● What to produce:
Please write out the complete listing that follows, exactly as it reads.
Start of Data supplied
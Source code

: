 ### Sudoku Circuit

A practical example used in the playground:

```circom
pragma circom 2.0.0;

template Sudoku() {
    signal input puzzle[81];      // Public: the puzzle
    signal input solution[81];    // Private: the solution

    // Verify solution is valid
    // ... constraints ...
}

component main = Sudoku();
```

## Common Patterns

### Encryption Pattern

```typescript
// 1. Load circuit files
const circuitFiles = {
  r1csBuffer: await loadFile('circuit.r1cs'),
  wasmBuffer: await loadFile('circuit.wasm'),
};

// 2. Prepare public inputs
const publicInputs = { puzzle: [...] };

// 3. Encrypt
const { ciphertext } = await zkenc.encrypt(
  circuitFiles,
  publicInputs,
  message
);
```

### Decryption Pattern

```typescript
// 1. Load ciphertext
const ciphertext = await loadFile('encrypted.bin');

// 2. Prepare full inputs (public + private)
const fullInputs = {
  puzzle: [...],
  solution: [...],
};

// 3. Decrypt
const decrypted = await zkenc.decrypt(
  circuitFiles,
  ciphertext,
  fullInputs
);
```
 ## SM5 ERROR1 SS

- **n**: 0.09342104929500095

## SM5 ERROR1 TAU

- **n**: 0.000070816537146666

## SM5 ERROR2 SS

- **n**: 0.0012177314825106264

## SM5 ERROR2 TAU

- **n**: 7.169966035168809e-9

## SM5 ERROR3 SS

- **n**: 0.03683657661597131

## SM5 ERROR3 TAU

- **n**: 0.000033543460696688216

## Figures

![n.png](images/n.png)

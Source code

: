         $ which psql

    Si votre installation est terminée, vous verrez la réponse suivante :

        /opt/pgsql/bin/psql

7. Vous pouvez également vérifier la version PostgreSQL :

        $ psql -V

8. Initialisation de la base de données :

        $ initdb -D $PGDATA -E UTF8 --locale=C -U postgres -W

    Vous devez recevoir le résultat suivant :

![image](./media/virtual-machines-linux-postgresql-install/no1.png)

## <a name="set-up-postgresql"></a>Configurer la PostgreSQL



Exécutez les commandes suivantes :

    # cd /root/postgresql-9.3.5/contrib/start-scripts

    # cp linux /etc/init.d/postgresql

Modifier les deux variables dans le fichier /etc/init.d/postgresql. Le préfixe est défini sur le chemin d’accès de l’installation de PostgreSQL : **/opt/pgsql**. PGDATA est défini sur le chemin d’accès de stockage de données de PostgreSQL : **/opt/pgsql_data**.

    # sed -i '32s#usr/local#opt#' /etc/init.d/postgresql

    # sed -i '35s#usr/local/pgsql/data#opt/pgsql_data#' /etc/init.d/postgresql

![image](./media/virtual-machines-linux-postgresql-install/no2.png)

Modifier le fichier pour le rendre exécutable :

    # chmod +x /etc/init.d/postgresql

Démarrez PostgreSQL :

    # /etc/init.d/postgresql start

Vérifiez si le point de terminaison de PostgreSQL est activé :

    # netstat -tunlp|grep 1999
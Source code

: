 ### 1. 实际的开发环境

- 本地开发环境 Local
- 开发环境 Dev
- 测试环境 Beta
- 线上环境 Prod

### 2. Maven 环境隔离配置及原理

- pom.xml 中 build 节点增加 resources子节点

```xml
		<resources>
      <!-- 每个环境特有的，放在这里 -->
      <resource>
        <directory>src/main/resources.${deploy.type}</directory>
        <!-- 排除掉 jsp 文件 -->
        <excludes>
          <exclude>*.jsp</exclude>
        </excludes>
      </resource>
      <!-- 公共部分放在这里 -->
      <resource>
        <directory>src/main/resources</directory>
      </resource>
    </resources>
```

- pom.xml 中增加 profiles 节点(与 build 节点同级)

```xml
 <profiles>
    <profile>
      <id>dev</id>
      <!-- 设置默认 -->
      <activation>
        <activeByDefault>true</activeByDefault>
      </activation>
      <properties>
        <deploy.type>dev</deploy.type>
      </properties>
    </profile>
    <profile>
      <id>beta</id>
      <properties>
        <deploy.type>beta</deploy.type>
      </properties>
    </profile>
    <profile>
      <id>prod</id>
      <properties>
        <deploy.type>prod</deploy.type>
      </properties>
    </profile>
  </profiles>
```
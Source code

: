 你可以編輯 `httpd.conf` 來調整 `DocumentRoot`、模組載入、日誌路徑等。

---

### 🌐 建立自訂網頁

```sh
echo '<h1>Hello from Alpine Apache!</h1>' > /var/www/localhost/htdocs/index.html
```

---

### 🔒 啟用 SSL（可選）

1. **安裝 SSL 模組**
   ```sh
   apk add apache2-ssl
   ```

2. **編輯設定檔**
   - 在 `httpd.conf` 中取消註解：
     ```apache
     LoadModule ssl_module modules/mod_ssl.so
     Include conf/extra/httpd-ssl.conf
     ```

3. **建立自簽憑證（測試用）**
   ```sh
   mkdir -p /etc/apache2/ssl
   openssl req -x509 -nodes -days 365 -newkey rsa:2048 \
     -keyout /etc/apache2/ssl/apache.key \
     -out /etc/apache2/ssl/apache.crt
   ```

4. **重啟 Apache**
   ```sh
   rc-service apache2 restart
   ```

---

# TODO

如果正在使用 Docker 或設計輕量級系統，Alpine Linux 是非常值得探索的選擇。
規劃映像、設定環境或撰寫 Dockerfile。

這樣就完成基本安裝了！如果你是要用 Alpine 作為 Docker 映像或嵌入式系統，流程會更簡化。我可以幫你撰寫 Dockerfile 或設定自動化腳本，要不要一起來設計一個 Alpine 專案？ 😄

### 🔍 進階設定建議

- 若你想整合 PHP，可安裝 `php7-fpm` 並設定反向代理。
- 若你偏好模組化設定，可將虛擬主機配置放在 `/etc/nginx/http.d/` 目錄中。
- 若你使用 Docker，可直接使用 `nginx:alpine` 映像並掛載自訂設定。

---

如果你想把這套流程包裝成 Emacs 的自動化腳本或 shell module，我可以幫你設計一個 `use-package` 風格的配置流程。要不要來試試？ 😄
End of Data supplied
● Response below:
Source code

: ### Sudoku Circuit

A practical example used in the playground:

```circom
pragma circom 2.0.0;

template Sudoku() {
    signal input puzzle[81];      // Public: the puzzle
    signal input solution[81];    // Private: the solution

    // Verify solution is valid
    // ... constraints ...
}

component main = Sudoku();
```

## Common Patterns

### Encryption Pattern

```typescript
// 1. Load circuit files
const circuitFiles = {
  r1csBuffer: await loadFile('circuit.r1cs'),
  wasmBuffer: await loadFile('circuit.wasm'),
};

// 2. Prepare public inputs
const publicInputs = { puzzle: [...] };

// 3. Encrypt
const { ciphertext } = await zkenc.encrypt(
  circuitFiles,
  publicInputs,
  message
);
```

### Decryption Pattern

```typescript
// 1. Load ciphertext
const ciphertext = await loadFile('encrypted.bin');

// 2. Prepare full inputs (public + private)
const fullInputs = {
  puzzle: [...],
  solution: [...],
};

// 3. Decrypt
const decrypted = await zkenc.decrypt(
  circuitFiles,
  ciphertext,
  fullInputs
);
```
 ## SM5 ERROR1 SS

- **n**: 0.09342104929500095

## SM5 ERROR1 TAU

- **n**: 0.000070816537146666

## SM5 ERROR2 SS

- **n**: 0.0012177314825106264

## SM5 ERROR2 TAU

- **n**: 7.169966035168809e-9

## SM5 ERROR3 SS

- **n**: 0.03683657661597131

## SM5 ERROR3 TAU

- **n**: 0.000033543460696688216

## Figures

![n.png](images/n.png)

Source code

:         $ which psql

    Si votre installation est terminée, vous verrez la réponse suivante :

        /opt/pgsql/bin/psql

7. Vous pouvez également vérifier la version PostgreSQL :

        $ psql -V

8. Initialisation de la base de données :

        $ initdb -D $PGDATA -E UTF8 --locale=C -U postgres -W

    Vous devez recevoir le résultat suivant :

![image](./media/virtual-machines-linux-postgresql-install/no1.png)

## <a name="set-up-postgresql"></a>Configurer la PostgreSQL



Exécutez les commandes suivantes :

    # cd /root/postgresql-9.3.5/contrib/start-scripts

    # cp linux /etc/init.d/postgresql

Modifier les deux variables dans le fichier /etc/init.d/postgresql. Le préfixe est défini sur le chemin d’accès de l’installation de PostgreSQL : **/opt/pgsql**. PGDATA est défini sur le chemin d’accès de stockage de données de PostgreSQL : **/opt/pgsql_data**.

    # sed -i '32s#usr/local#opt#' /etc/init.d/postgresql

    # sed -i '35s#usr/local/pgsql/data#opt/pgsql_data#' /etc/init.d/postgresql

![image](./media/virtual-machines-linux-postgresql-install/no2.png)

Modifier le fichier pour le rendre exécutable :

    # chmod +x /etc/init.d/postgresql

Démarrez PostgreSQL :

    # /etc/init.d/postgresql start

Vérifiez si le point de terminaison de PostgreSQL est activé :

    # netstat -tunlp|grep 1999
Source code

: ### 1. 实际的开发环境

- 本地开发环境 Local
- 开发环境 Dev
- 测试环境 Beta
- 线上环境 Prod

### 2. Maven 环境隔离配置及原理

- pom.xml 中 build 节点增加 resources子节点

```xml
		<resources>
      <!-- 每个环境特有的，放在这里 -->
      <resource>
        <directory>src/main/resources.${deploy.type}</directory>
        <!-- 排除掉 jsp 文件 -->
        <excludes>
          <exclude>*.jsp</exclude>
        </excludes>
      </resource>
      <!-- 公共部分放在这里 -->
      <resource>
        <directory>src/main/resources</directory>
      </resource>
    </resources>
```

- pom.xml 中增加 profiles 节点(与 build 节点同级)

```xml
 <profiles>
    <profile>
      <id>dev</id>
      <!-- 设置默认 -->
      <activation>
        <activeByDefault>true</activeByDefault>
      </activation>
      <properties>
        <deploy.type>dev</deploy.type>
      </properties>
    </profile>
    <profile>
      <id>beta</id>
      <properties>
        <deploy.type>beta</deploy.type>
      </properties>
    </profile>
    <profile>
      <id>prod</id>
      <properties>
        <deploy.type>prod</deploy.type>
      </properties>
    </profile>
  </profiles>
```
Source code

: 你可以編輯 `httpd.conf` 來調整 `DocumentRoot`、模組載入、日誌路徑等。

---

### 🌐 建立自訂網頁

```sh
echo '<h1>Hello from Alpine Apache!</h1>' > /var/www/localhost/htdocs/index.html
```

---

### 🔒 啟用 SSL（可選）

1. **安裝 SSL 模組**
   ```sh
   apk add apache2-ssl
   ```

2. **編輯設定檔**
   - 在 `httpd.conf` 中取消註解：
     ```apache
     LoadModule ssl_module modules/mod_ssl.so
     Include conf/extra/httpd-ssl.conf
     ```

3. **建立自簽憑證（測試用）**
   ```sh
   mkdir -p /etc/apache2/ssl
   openssl req -x509 -nodes -days 365 -newkey rsa:2048 \
     -keyout /etc/apache2/ssl/apache.key \
     -out /etc/apache2/ssl/apache.crt
   ```

4. **重啟 Apache**
   ```sh
   rc-service apache2 restart
   ```

---

# TODO

如果正在使用 Docker 或設計輕量級系統，Alpine Linux 是非常值得探索的選擇。
規劃映像、設定環境或撰寫 Dockerfile。

這樣就完成基本安裝了！如果你是要用 Alpine 作為 Docker 映像或嵌入式系統，流程會更簡化。我可以幫你撰寫 Dockerfile 或設定自動化腳本，要不要一起來設計一個 Alpine 專案？ 😄

### 🔍 進階設定建議

- 若你想整合 PHP，可安裝 `php7-fpm` 並設定反向代理。
- 若你偏好模組化設定，可將虛擬主機配置放在 `/etc/nginx/http.d/` 目錄中。
- 若你使用 Docker，可直接使用 `nginx:alpine` 映像並掛載自訂設定。

---

如果你想把這套流程包裝成 Emacs 的自動化腳本或 shell module，我可以幫你設計一個 `use-package` 風格的配置流程。要不要來試試？ 😄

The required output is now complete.